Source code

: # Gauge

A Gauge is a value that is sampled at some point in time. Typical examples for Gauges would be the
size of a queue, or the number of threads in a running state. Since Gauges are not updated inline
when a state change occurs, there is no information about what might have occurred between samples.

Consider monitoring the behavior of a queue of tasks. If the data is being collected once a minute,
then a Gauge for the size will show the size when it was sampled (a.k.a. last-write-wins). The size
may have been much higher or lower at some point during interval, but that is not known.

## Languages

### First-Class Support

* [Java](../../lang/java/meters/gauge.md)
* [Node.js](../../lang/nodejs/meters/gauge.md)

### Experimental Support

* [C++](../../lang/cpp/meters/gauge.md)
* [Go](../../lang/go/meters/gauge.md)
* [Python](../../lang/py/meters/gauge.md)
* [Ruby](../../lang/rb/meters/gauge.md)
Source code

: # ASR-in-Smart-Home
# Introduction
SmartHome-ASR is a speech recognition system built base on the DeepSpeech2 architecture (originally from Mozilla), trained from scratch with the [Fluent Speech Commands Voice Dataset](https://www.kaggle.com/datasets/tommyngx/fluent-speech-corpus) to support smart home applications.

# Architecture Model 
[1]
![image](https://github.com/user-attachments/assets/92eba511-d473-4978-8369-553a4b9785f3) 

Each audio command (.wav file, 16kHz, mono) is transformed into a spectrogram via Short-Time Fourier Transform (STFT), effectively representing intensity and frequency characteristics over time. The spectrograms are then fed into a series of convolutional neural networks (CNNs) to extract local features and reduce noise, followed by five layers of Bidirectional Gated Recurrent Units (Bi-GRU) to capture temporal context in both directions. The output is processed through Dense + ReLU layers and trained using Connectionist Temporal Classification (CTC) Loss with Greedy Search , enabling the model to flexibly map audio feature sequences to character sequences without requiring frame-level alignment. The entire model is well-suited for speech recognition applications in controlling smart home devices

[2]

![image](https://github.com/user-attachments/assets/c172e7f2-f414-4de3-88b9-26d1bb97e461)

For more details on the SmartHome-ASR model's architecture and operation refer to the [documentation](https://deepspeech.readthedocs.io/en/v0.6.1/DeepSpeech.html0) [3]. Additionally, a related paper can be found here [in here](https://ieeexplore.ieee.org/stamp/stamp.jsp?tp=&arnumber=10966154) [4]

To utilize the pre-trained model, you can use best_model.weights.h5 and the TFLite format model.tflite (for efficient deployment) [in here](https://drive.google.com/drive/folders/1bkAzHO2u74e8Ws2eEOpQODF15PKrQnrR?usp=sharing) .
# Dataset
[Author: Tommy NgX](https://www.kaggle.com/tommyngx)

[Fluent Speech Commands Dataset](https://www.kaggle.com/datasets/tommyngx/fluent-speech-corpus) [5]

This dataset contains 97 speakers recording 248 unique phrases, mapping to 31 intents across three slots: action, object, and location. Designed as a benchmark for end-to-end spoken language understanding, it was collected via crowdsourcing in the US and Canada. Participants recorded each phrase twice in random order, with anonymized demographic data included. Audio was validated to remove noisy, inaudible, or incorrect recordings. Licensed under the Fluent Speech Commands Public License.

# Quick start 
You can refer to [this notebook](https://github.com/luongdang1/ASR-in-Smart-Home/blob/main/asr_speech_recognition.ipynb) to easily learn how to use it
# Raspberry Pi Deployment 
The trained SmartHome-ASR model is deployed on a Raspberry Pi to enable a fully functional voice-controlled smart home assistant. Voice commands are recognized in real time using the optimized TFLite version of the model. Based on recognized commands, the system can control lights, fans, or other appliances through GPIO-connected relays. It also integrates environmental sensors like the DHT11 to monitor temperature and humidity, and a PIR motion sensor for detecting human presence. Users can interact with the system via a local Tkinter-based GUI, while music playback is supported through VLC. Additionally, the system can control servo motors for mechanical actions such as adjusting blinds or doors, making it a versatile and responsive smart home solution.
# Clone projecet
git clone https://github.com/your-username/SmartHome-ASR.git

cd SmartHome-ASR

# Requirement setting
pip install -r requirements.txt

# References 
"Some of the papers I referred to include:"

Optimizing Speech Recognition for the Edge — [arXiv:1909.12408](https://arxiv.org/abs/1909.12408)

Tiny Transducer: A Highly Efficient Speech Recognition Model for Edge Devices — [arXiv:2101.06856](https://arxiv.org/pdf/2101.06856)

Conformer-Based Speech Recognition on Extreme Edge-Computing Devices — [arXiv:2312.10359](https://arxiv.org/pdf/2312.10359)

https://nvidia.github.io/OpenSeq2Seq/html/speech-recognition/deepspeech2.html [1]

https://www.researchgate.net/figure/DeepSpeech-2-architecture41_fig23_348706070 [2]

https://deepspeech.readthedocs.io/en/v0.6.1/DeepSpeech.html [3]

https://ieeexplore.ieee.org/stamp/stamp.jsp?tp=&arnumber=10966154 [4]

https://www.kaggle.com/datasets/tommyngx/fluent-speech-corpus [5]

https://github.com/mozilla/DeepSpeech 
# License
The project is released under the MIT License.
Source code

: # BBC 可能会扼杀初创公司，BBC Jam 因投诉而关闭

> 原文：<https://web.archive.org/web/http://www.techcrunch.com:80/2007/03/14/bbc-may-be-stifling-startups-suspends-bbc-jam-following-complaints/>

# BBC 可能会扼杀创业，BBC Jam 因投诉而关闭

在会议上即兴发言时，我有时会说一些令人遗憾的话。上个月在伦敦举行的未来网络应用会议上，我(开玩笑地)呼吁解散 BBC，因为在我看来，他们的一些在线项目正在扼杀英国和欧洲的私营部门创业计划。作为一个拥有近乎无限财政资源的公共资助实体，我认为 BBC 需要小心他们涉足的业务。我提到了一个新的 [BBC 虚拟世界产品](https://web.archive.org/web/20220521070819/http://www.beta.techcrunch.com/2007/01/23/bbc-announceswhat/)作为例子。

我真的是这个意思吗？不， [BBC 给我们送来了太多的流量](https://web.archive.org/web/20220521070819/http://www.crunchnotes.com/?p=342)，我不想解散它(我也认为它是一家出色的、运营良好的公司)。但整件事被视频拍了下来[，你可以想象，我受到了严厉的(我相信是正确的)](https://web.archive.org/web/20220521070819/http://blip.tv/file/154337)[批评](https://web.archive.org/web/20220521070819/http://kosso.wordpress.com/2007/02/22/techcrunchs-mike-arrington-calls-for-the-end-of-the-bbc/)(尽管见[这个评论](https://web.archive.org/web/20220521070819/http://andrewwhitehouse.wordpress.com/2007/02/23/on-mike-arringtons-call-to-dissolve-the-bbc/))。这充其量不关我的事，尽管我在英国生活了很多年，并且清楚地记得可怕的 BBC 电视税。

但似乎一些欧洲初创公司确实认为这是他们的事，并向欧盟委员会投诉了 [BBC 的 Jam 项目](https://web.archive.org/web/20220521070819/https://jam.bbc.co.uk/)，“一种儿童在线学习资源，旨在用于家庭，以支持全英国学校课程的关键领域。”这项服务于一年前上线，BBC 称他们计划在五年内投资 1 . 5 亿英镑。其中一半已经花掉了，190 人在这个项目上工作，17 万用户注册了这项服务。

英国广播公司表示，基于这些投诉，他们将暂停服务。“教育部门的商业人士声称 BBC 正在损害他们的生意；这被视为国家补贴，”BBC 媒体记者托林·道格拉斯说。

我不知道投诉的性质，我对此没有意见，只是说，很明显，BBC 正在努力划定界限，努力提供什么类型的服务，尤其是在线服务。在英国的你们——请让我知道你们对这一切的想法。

++++++++++

§ WHAT NEEDS TO BE DONE:
The lines above from the one containing "# Requirement setting" through the one containing "可能会扼杀初创公司，BBC Jam 因投诉而关闭" are to be set down exactly, and no others.

§ RESULT FOR THIS TASK:
# Requirement setting
pip install -r requirements.txt

# References 
"Some of the papers I referred to include:"

Optimizing Speech Recognition for the Edge — [arXiv:1909.12408](https://arxiv.org/abs/1909.12408)

Tiny Transducer: A Highly Efficient Speech Recognition Model for Edge Devices — [arXiv:2101.06856](https://arxiv.org/pdf/2101.06856)

Conformer-Based Speech Recognition on Extreme Edge-Computing Devices — [arXiv:2312.10359](https://arxiv.org/pdf/2312.10359)

https://nvidia.github.io/OpenSeq2Seq/html/speech-recognition/deepspeech2.html [1]

https://www.researchgate.net/figure/DeepSpeech-2-architecture41_fig23_348706070 [2]

https://deepspeech.readthedocs.io/en/v0.6.1/DeepSpeech.html [3]

https://ieeexplore.ieee.org/stamp/stamp.jsp?tp=&arnumber=10966154 [4]

https://www.kaggle.com/datasets/tommyngx/fluent-speech-corpus [5]

https://github.com/mozilla/DeepSpeech 
# License
The project is released under the MIT License.
Source code

: # BBC 可能会扼杀初创公司，BBC Jam 因投诉而关闭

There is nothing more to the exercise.